Dataset records:

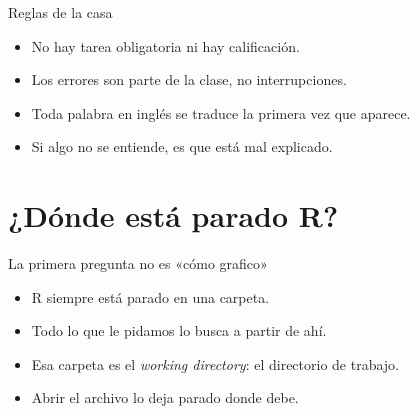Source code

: \begin{frame}{Reglas de la casa}
  \vspace{0.3em}
  \begin{itemize}\setlength{\itemsep}{0.9em}
    \item<1-> No hay tarea obligatoria ni hay calificación.
    \item<2-> Los errores son parte de la clase, no interrupciones.
    \item<3-> Toda palabra en inglés se traduce la primera vez que aparece.
    \item<4-> Si algo no se entiende, es que está mal explicado.
  \end{itemize}

  \vspace{1.1em}
\end{frame}

\section{¿Dónde está parado R?}

\begin{frame}{La primera pregunta no es «cómo grafico»}
  \vspace{0.3em}
  \begin{itemize}\setlength{\itemsep}{0.85em}
    \item<1-> R siempre está parado en una carpeta.
    \item<2-> Todo lo que le pidamos lo busca a partir de ahí.
    \item<3-> Esa carpeta es el \textit{working directory}: el directorio de trabajo.
    \item<4-> Abrir el archivo  lo deja parado donde debe.
  \end{itemize}

  \vspace{1.0em}
\end{frame}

§ DIRECTIONS
Word for word, repeat the line holding "partir de ahí." and all lines after it through the end of the entries above.

§ WRITTEN SOLUTION
    \item<2-> Todo lo que le pidamos lo busca a partir de ahí.
    \item<3-> Esa carpeta es el \textit{working directory}: el directorio de trabajo.
    \item<4-> Abrir el archivo  lo deja parado donde debe.
  \end{itemize}

  \vspace{1.0em}
\end{frame}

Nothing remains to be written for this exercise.